INDIFERENCIAYa he vivido plenamente a medias,
acostado o descubierto en una cama dura
o en una banca de una calle sin esquinas,
recostada mi cabeza en la sombra mortífera
de la rama que cae, muriendo como nadie
en el intento de bajarme todas las infamias a la calidad
de rarezas insignificantes, volviéndome niño o un eterno caminante,
sabiendo hacer una plegaria para no escapar
de la arrogancia y el bostezo bufón de los que nada valen.
He visto crecer el fango y lo he torcido como a un estropajo,
dejando ver cómo se reduce a una simple voluntad de manos
lo que uno usa y limpia en un comienzo. A veces creo que los ojos
son la imagen del alma que no vemos, o el caudillo perfecto
esforzándose en la complicidad de la vida que pasa y nos detiene,
esa vida que arrasa y se complica, esa vida que toca y muerde
a gritos, esa vida endiablada que nos gusta empapar de ruidos
y atardeceres grises, como el inusitado don de persuadirnos
sin ni siquiera saber cómo salir de la guadaña o el escondrijo.

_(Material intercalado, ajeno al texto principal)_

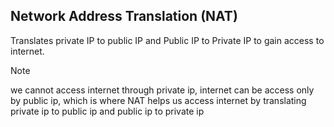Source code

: ## Network Address Translation (NAT)

Translates private IP to public IP and Public IP to Private IP to gain access to internet.

> [!NOTE]
> we cannot access internet through private ip, internet can be access only by public ip, which is where NAT helps us access internet by translating private ip to public ip and public ip to private ip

He llorado en el alma, he callado por miedo, he muerto
una mañana sin decirle adiós a nadie, como quien busca
un desconsuelo o una mano amiga que te salve. He visto
cómo los amores destapan su fulgor, cómo aferran sus harapos
a ese corazón tardío, que luego los devora, entorpeciendo
sueños, derramando lágrimas en esta vida que sólo trae un hueco,
para cada cuerpo inmenso, para cada pálido recuerdo,
algún día seremos sólo ello, y no daremos bienvenida a la felicidad
que roza el sentimiento, porque ya huele tanto ese veneno,
al que llamamos hambre, al que buscamos tanto como
el aroma del brindis, al que solemos darle un vuelo incomprendido,
porque parecen escaparse de la mente los deseos fugaces,
y hasta la ropa que te gusta y no te cae. Entonces reina
ese camino burdo, al cual tendemos la mano, le prestamos
la silla, y un lambizcón que nos mira de costado, palpa y cicatriza
las heridas, y nos devuelve un gracias con mediana mano,
como si de comer una migaja, como si usurpar una caricia,
como si la indiferencia andara con el ánimo raído de tanta
travesura hueca, de tanta nulidad sombría.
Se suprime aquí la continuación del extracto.